Enforcers didn’t just stand around in public, not unless they were about to arrest someone—usually, multiple someones.

I glanced at Lyra and saw that she’d also noticed: she was trying to hide her fear but wasn’t entirely successful, which meant this wasn’t typical to Solace Station’s spaceport.

“The factions up here have been more active than the groundside factions,” Lyra said. “My guess is that they’ve been busier than usual.” Her lips thinned. “They were supposed to lie low today so security would relax.”

“Time is one thing we might not have, Byte,” I said.

The security forces ahead are relaxed. We are close enough that they would have seen you, which means they have deemed you no threat. They are not here for us.

“Let’s hope you’re right.” But if they were here for someone… I nudged closer to Lyra, pulling her into an embrace, and pretending to kiss her cheek through the thin masks. “Tell me you’ve got a plan if this goes to shit.”

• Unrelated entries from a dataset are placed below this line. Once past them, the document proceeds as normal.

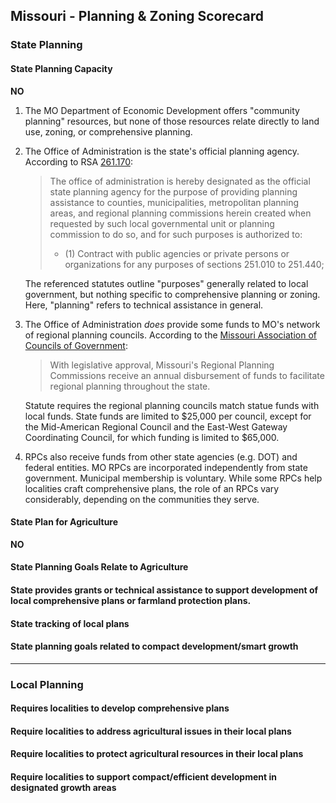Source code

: ## Missouri - Planning & Zoning Scorecard

### State Planning

#### State Planning Capacity

**NO**

1.  The MO Department of Economic Development offers "community planning" resources, but none of those resources relate directly to land use, zoning, or comprehensive planning.
2.  The Office of Administration is the state's official planning agency. According to RSA [261.170](http://revisor.mo.gov/main/OneSection.aspx?section=251.170&bid=13425&hl=):
    >The office of administration is hereby designated as the official state planning agency for the purpose of providing planning assistance to counties, municipalities, metropolitan planning areas, and regional planning commissions herein created when requested by such local governmental unit or planning commission to do so, and for such purposes is authorized to:
      > * (1) Contract with public agencies or private persons or organizations for any purposes of sections 251.010 to 251.440;

    The referenced statutes outline "purposes" generally related to local government, but nothing specific to comprehensive planning or zoning. Here, "planning" refers to technical assistance in general.


3.  The Office of Administration *does* provide some funds to MO's network of regional planning councils. According to the [Missouri Association of Councils of Government](http://www.macogonline.org/partners.htm):
      >With legislative approval, Missouri's Regional Planning Commissions receive an annual disbursement of funds to facilitate regional planning throughout the state.

      Statute requires the regional planning councils match statue funds with local funds. State funds are limited to $25,000 per council, except for the Mid-American Regional Council and the East-West Gateway Coordinating Council, for which funding is limited to \$65,000.

4.    RPCs also receive funds from other state agencies (e.g. DOT) and federal entities. MO RPCs are incorporated independently from state government. Municipal membership is voluntary. While some RPCs help localities craft comprehensive plans, the role of an RPCs vary considerably, depending on the communities they serve.


####  State Plan for Agriculture

**NO**


#### State Planning Goals Relate to Agriculture

#### State provides grants or technical assistance to support development of local comprehensive plans or farmland protection plans.

#### State tracking of local plans

#### State planning goals related to compact development/smart growth

---

### Local Planning

#### Requires localities to develop comprehensive plans

#### Require localities to address agricultural issues in their local plans

#### Require localities to protect agricultural resources in their local plans

#### Require localities to support compact/efficient development in designated growth areas
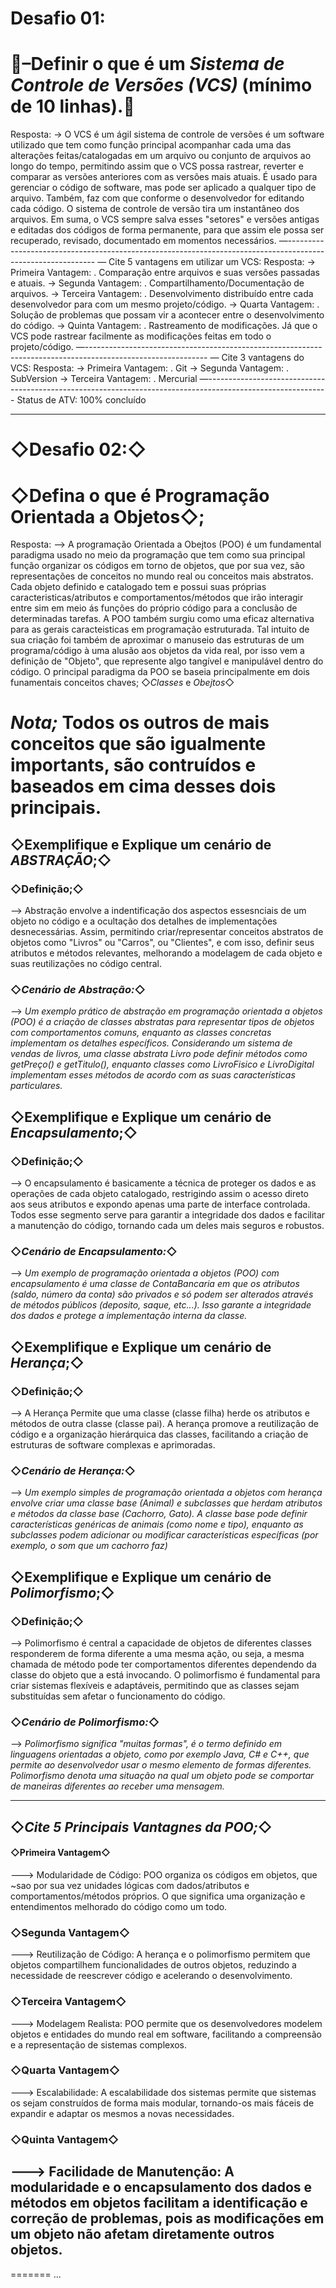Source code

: 
# Desafio 01: 
# 📃–Definir o que é um *Sistema de Controle de Versões (VCS)* (mínimo de 10 linhas).📝
Resposta:
 → O VCS é um ágil sistema de controle de versões é um software utilizado que tem como função principal acompanhar cada uma das alterações feitas/catalogadas em um arquivo ou conjunto de arquivos ao longo do tempo, permitindo assim que o VCS possa rastrear, reverter e comparar as versões anteriores com as versões mais atuais. É usado para gerenciar o código de software, mas pode ser aplicado a qualquer tipo de arquivo.
Também, faz com que conforme o desenvolvedor for editando cada código.
O sistema de controle de versão tira um instantâneo dos arquivos. Em suma, o VCS sempre salva esses "setores" e versões antigas e editadas dos códigos de forma permanente, para que assim ele possa ser recuperado, revisado, documentado em momentos necessários.
—------------------------------------------------------------------------------------------------------------
— Cite 5 vantagens em utilizar um VCS:
Resposta:
→ Primeira Vantagem:
. Comparação entre arquivos e suas versões passadas e atuais. 
→ Segunda Vantagem:
. Compartilhamento/Documentação de arquivos. 
→ Terceira Vantagem:
. Desenvolvimento distribuído entre cada desenvolvedor para com um mesmo projeto/código.
→ Quarta Vantagem:
. Solução de problemas que possam vir a acontecer entre o desenvolvimento do código.
→ Quinta Vantagem:
. Rastreamento de modificações. Já que o VCS pode rastrear facilmente as modificações feitas em todo o projeto/código.
—------------------------------------------------------------------------------------------------------------
— Cite 3 vantagens do VCS:
Resposta:
→ Primeira Vantagem:
. Git
→ Segunda Vantagem:
. SubVersion
→ Terceira Vantagem:
. Mercurial
—------------------------------------------------------------------------------------------------------------
Status de ATV: 100% concluído

---------------------------------------------------------------------------------------------------------------
# ◇Desafio 02:◇
# ◇Defina o que é Programação Orientada a Objetos◇;
Resposta:
--> A programação Orientada a Obejtos (POO) é um fundamental paradigma usado no meio da programação que tem como sua principal função organizar os códigos em torno de objetos, que por sua vez, são representações de conceitos no mundo real ou conceitos mais abstratos. Cada objeto definido e catalogado tem e possui suas próprias caracteristicas/atributos e comportamentos/métodos que irão interagir entre sim em meio ás funções do próprio código para a conclusão de determinadas tarefas. A POO também surgiu como uma eficaz alternativa para as gerais caracteisticas em programação estruturada. Tal intuito de sua criação foi também de aproximar o manuseio das estruturas de um programa/código à uma alusão aos objetos da vida real, por isso vem a definição de "Objeto", que represente algo tangível e manipulável dentro do código. O principal paradigma da POO se baseia principalmente em dois funamentais conceitos chaves; ◇*Classes* e *Obejtos*◇
# *Nota;* Todos os outros de mais conceitos que são igualmente importants, são contruídos e baseados em cima desses dois principais.

## ◇Exemplifique e Explique um cenário de *ABSTRAÇÃO*;◇
### ◇Definição;◇
--> Abstração envolve a indentificação dos aspectos essesnciais de um objeto no código e a ocultação dos detalhes de implementações desnecessárias. Assim, permitindo criar/representar conceitos abstratos de objetos como "Livros" ou "Carros", ou "Clientes", e com isso, definir seus atributos e métodos relevantes, melhorando a modelagem de cada objeto e suas reutilizações no código central. 
### ◇*Cenário de Abstração:*◇
--> *Um exemplo prático de abstração em programação orientada a objetos (POO) é a criação de classes abstratas para representar tipos de objetos com comportamentos comuns, enquanto as classes concretas implementam os detalhes específicos. Considerando um sistema de vendas de livros, uma classe abstrata Livro pode definir métodos como getPreço() e getTitulo(), enquanto classes como LivroFisico e LivroDigital implementam esses métodos de acordo com as suas características particulares.*

## ◇Exemplifique e Explique um cenário de *Encapsulamento*;◇
### ◇Definição;◇
--> O encapsulamento é basicamente a técnica de proteger os dados e as operações de cada objeto catalogado, restrigindo assim o acesso direto aos seus atributos e expondo apenas uma parte de interface controlada. Todos esse segmento serve para garantir a integridade dos dados e facilitar a manutenção do código, tornando cada um deles mais seguros e robustos. 


### ◇*Cenário de Encapsulamento:*◇
--> *Um exemplo de programação orientada a objetos (POO) com encapsulamento é uma classe de ContaBancaria em que os atributos (saldo, número da conta) são privados e só podem ser alterados através de métodos públicos (deposito, saque, etc...). Isso garante a integridade dos dados e protege a implementação interna da classe.*

## ◇Exemplifique e Explique um cenário de *Herança*;◇
### ◇Definição;◇
--> A Herança Permite que uma classe (classe filha) herde os atributos e métodos de outra classe (classe pai). A herança promove a reutilização de código e a organização hierárquica das classes, facilitando a criação de estruturas de software complexas e aprimoradas. 

### ◇*Cenário de Herança:*◇
--> *Um exemplo simples de programação orientada a objetos com herança envolve criar uma classe base (Animal) e subclasses que herdam atributos e métodos da classe base (Cachorro, Gato). A classe base pode definir características genéricas de animais (como nome e tipo), enquanto as subclasses podem adicionar ou modificar características específicas (por exemplo, o som que um cachorro faz)*

## ◇Exemplifique e Explique um cenário de *Polimorfismo*;◇
### ◇Definição;◇
--> Polimorfismo é central a capacidade de objetos de diferentes classes responderem de forma diferente a uma mesma ação, ou seja, a mesma chamada de método pode ter comportamentos diferentes dependendo da classe do objeto que a está invocando. O polimorfismo é fundamental para criar sistemas flexíveis e adaptáveis, permitindo que as classes sejam substituídas sem afetar o funcionamento do código. 

### ◇*Cenário de Polimorfismo:*◇
--> *Polimorfismo significa "muitas formas", é o termo definido em linguagens orientadas a objeto, como por exemplo Java, C# e C++, que permite ao desenvolvedor usar o mesmo elemento de formas diferentes. Polimorfismo denota uma situação na qual um objeto pode se comportar de maneiras diferentes ao receber uma mensagem.*

---------------------------------------------------------------------------------------------------------------
## ◇*Cite 5 Principais Vantagnes da POO;*◇
#### ◇Primeira Vantagem◇
---> Modularidade de Código:
POO organiza os códigos em objetos, que ~sao por sua vez unidades lógicas com dados/atributos e comportamentos/métodos próprios. O que significa uma organização e entendimentos melhorado do código como um todo.

### ◇Segunda Vantagem◇
---> Reutilização de Código:
A herança e o polimorfismo permitem que objetos compartilhem funcionalidades de outros objetos, reduzindo a necessidade de reescrever código e acelerando o desenvolvimento. 

### ◇Terceira Vantagem◇
---> Modelagem Realista:
POO permite que os desenvolvedores modelem objetos e entidades do mundo real em software, facilitando a compreensão e a representação de sistemas complexos. 

### ◇Quarta Vantagem◇
---> Escalabilidade:
 A escalabilidade dos sistemas permite que sistemas os sejam construídos de forma mais modular, tornando-os mais fáceis de expandir e adaptar os mesmos a novas necessidades. 

 ### ◇Quinta Vantagem◇
 ---> Facilidade de Manutenção:
 A modularidade e o encapsulamento dos dados e métodos em objetos facilitam a identificação e correção de problemas, pois as modificações em um objeto não afetam diretamente outros objetos. 
 -------------------------------------------------------------------------------------------------------------
=======
...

“Run like hell and don’t get caught.”

“I was hoping for something less suicidal.”

“You’re the one with an amp. Can’t it think of something?”

I have three hundred and ninety-one actions we can take should we encounter danger.

“It’s got plenty of ideas. I’m not sure any of them are any good.”

That is not nice, Cal.

I released her, but she held me close to add on, “Solacens are different here. Some of these families have on Solace Moon for five or more generations. They’re not like us. You’d better let me do the talking.”

“My lips are sealed,” I whispered near her ear.

“C’mon. Save it for the bedroom and move it already,” a traveler griped from behind us.

Lyra shot him a glare over my shoulder before she turned back to the gate.

She remained close, her arm looped through mine, as we finished walking the airbridge and came to a stop as the passengers walked through the arrival scanner one by one.

I wondered what dangerous items passengers could have acquired in the short time between the TerraSoft-11 departure scanner and Solace Station’s arrival.

Seemed wasteful, which made sense. My theory was that eighty percent of the money corporations spent was purely to make the lives of people harder through unnecessary safety measures and add-on services that no one really wanted.

Except that beyond the scanner was a spaceport agent questioning each and every passenger. I tensed, nodding in that direction. “Is the interrogation bit a regular thing around here?”

“It’s standard. Every interplanetary arrival goes through an entry agent.”

That alleviated some of my concern, but I didn’t like seeing an entire squad of enforcers a hundred feet away. At least none of them were holding guns, so, for whatever reason they were there, it wasn’t for me… hopefully.